I'm so confident that human settlement of Mars is an inevitable future that I'm focusing my career around not only supporting and enabling such a goal, but making myself an ideal candidate.
Intelligent Machines
Machines capable of understanding and utilizing unfamiliar information and with perfect conversational interfaces will be here sooner than we think. They won't take the shape of independently operating, humanoid robots, though, as science-fiction stories have led us to anticipate. Instead, they'll come about because of the ubiquity of internet access to our increasingly powerful and portable personal computers.

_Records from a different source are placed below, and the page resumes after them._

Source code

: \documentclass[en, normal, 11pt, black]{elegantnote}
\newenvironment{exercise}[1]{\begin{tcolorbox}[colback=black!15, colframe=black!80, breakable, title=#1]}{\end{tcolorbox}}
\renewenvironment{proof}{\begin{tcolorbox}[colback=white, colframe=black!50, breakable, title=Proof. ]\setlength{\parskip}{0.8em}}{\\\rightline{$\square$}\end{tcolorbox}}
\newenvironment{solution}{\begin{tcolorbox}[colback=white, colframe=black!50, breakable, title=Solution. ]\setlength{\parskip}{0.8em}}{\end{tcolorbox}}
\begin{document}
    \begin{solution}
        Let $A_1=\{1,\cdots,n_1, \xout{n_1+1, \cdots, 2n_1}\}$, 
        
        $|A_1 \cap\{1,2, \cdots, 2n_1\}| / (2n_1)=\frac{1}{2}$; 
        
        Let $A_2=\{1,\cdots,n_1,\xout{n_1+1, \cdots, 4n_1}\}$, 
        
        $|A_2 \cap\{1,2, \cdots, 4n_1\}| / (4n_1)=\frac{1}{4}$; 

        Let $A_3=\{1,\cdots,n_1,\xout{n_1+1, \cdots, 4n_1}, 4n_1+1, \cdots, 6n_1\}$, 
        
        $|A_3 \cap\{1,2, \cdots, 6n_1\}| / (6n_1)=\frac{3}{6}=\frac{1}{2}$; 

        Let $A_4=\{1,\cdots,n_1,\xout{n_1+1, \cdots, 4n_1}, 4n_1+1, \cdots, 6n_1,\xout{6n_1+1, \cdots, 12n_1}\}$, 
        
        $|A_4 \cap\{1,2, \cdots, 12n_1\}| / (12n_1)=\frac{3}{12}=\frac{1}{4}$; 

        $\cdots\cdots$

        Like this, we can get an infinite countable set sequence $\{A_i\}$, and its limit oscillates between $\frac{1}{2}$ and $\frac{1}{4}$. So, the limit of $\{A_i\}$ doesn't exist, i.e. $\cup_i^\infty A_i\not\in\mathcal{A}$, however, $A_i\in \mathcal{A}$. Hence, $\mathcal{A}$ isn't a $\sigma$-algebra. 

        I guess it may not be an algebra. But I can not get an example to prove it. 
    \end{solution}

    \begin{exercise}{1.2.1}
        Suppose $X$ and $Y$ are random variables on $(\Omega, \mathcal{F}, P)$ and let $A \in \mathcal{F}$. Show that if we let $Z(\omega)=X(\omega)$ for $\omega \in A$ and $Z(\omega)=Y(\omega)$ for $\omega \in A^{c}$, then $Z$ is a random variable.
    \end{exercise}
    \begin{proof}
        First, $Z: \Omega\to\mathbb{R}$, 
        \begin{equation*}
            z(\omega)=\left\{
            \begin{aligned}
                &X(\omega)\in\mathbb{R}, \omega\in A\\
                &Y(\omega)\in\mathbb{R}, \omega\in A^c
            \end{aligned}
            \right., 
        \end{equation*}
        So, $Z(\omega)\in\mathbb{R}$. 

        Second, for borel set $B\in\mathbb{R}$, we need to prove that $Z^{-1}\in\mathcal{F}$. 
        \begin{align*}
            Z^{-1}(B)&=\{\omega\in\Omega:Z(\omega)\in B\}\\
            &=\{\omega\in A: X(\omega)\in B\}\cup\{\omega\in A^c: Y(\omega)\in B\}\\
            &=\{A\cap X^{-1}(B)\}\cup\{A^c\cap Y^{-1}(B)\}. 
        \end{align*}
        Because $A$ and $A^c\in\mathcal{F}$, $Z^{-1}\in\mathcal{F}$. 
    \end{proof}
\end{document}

One sign of this coming non-apocalypse was Google hiring Ray Kurzweil as their director of engineering back in 2012. Kurzweil is one of the most powerful minds in computer intelligence. "It is my goal to contribute to artificial intelligence…and now for the first time, I have the resources to do it," he said of working for Google. His job description is one sentence: ""to bring natural language understanding to Google."
Google's not the only company pushing machine intelligence forward, though. Over at IBM, a computer named WATSON bested Jeopardy champions. Watson is able to sift through huge amounts of natural language information and decipher the meaning well enough to answer natural language questions.
Our personal computing devices have access to the world's information and we're making more and more of our personal information available to them as well. Our calendars are stored in the cloud, as are most of our correspondence, our financial records, even our reminders that used to be the exclusive domain of the Post-It.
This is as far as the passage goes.